As mulheres protagonizaram a primeira audiência de negociação de 2023 com o INCRA. Fotos: Thea Tavares

Mirian Maria Kuntath, integrante do Setor de Educação do MST no PR, falou sobre a urgência da sessão das áreas para a construção e formalização de escolas e colégio do campo, a retomada de cursos do Programa Nacional de Educação na Reforma Agrária (Pronera), entre outras pautas. 

O superintendente substituto do INCRA-PR, Nilton Bezerra Guedes, garantiu que irá trabalhar pela criação dos assentamentos: “Nós temos que juntar as forças para combater isso. Queremos deixar como marca a regularização dos assentamentos”. Também participaram da audiência a deputada estadual (PT) Luciana Rafagnin, e servidores do INCRA.  

Já a produção de alimentos foi tema da audiência realizada também nesta manhã com a Secretaria da Agricultura e Abastecimento do Paraná (SEAB). Cerca de 90 mulheres Sem Terra entregaram pauta com as reivindicações das acampadas e assentadas da reforma agrária, para o desenvolvimento da agricultura camponesa. 

Cerca de 90 mulheres Sem Terra participaram da audiência com a SEAB. Foto Thainá Barbosa

Entre as demandas estão questões de infraestrutura nos assentamentos e acampamentos, de fortalecimento e fomento da agroecologia e atividades de produção administradas por mulheres camponesas. A pauta foi entregue ao diretor geral da Seab, Richardson de Souza, e apresentada pelas companheiras do Setor de Produção do MST Marli Brambilla e Cristina Sturmer.
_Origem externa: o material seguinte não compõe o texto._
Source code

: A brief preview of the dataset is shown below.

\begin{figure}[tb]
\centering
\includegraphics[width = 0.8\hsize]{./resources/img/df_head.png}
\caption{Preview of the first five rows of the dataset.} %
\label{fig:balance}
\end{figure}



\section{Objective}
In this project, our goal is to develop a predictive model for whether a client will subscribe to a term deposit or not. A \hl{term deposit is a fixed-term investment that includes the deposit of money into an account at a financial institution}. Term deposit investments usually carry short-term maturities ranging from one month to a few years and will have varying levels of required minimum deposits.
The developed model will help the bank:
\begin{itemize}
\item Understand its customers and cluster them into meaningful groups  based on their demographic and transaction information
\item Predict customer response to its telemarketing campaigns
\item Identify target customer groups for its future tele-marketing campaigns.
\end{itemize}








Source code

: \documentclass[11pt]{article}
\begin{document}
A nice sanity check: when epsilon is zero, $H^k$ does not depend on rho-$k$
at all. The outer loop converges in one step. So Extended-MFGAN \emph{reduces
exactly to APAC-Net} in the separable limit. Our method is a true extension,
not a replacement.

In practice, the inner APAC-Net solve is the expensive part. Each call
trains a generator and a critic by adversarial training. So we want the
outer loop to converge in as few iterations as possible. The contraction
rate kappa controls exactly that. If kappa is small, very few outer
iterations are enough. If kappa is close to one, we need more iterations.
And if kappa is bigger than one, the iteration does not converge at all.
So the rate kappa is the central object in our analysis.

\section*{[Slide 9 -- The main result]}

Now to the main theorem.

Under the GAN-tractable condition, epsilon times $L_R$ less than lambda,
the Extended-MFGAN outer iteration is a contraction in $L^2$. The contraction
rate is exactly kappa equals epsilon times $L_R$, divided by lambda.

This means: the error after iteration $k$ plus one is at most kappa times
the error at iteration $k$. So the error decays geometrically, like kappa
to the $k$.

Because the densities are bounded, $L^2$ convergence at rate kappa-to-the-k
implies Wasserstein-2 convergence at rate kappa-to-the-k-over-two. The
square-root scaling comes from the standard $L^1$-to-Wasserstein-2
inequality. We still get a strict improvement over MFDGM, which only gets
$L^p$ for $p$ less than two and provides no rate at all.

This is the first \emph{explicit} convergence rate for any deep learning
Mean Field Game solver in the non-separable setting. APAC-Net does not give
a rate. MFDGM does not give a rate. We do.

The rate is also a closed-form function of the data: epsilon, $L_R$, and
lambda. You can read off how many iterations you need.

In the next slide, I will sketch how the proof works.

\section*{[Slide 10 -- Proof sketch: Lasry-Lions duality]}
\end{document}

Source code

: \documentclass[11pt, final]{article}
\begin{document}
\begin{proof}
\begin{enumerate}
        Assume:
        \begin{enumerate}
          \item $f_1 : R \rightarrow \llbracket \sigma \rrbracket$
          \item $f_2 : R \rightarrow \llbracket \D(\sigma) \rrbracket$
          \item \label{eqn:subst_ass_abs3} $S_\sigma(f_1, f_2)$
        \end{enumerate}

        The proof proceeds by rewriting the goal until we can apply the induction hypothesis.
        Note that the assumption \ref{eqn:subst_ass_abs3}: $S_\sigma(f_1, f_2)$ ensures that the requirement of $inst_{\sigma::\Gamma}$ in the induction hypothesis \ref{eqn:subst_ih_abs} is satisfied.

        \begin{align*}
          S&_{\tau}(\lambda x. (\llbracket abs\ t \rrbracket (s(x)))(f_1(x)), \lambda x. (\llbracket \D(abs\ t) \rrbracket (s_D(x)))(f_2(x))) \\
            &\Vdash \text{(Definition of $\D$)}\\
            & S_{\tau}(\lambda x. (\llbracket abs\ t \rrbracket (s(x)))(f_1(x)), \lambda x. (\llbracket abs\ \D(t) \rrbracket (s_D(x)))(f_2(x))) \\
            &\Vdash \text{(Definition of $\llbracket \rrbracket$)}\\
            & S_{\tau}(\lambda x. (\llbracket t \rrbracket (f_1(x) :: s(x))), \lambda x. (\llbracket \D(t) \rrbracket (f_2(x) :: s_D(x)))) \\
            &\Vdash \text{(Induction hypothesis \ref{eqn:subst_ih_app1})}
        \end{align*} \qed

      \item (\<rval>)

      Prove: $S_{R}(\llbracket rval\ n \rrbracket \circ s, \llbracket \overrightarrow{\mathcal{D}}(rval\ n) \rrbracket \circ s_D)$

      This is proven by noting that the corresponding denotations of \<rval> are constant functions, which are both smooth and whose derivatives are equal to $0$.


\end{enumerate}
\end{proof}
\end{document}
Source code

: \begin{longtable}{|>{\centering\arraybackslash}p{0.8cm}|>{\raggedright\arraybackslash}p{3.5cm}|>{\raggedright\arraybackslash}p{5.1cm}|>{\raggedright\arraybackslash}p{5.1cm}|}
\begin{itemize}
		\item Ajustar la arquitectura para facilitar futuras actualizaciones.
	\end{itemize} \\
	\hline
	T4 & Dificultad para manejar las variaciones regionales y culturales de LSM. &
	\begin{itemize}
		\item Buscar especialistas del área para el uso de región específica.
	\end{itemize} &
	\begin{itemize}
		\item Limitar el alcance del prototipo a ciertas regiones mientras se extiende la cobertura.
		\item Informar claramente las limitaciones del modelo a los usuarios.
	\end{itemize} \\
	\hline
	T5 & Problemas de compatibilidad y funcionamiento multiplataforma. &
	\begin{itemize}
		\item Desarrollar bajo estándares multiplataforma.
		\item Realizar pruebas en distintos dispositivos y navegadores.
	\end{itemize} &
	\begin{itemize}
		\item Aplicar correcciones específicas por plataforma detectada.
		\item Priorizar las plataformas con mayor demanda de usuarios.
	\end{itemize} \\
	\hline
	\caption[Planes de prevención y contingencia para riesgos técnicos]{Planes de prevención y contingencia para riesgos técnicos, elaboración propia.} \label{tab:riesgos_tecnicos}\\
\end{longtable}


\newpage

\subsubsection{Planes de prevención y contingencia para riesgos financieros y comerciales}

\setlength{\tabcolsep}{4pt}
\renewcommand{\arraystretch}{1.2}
Também estavam presentes representantes do Instituto de Desenvolvimento Rural do Paraná (IDR).

As companheiras de diversas regiões do estado que estavam na plateia relataram as demandas específicas de suas localidades e pontuaram a necessidade de programas e projetos sensíveis às realidades das mulheres Sem Terra e da produção agroecológica. 

Richardson ressaltou a importância da pauta apresentada e debatida e reafirmou o compromisso da Seab em dialogar e construir em conjunto com as mulheres do campo: “Nós aqui da Agricultura estamos, através de nossas chefias regionais, do escritório do IDR e nós mesmos aqui, abertos para discutir todas essas questões que preocupem principalmente o movimento de vocês.”

“O 8 de março ele abre nossa jornada de lutas, é um começo, então essa foi uma ótima abertura para os debates que vão vir. Certamente teremos outras oportunidades durante o ano de 2023 para dialogar e fazer todas essas questões que a gente colocou aqui frutificar em nossos territórios e a gente avançar em construir uma agricultura sustentável, que inclua as mulheres, jovens, pessoas LGBTs e que seja a cara do nosso estado do Paraná”, destacou Cristina no encerramento da audiência.

Além das negociações e da marcha unitária no dia 7, a programação da Jornada das Mulheres Sem Terra tem formações sobre a conjuntura atual, questão agrária e o enfrentamento à fome, as relações emancipatórias e o autocuidado. Nesta quarta (8), também haverá visitas a museus da cidade. 

Antes de voltarem para casa, as mulheres do campo também vão participar da marcha neste dia 8 de março no centro da capital, organizada pela Frente Feminista de Curitiba, RMC e Litoral. A manifestação terá concentração na Praça Santos Andrade, às 17h.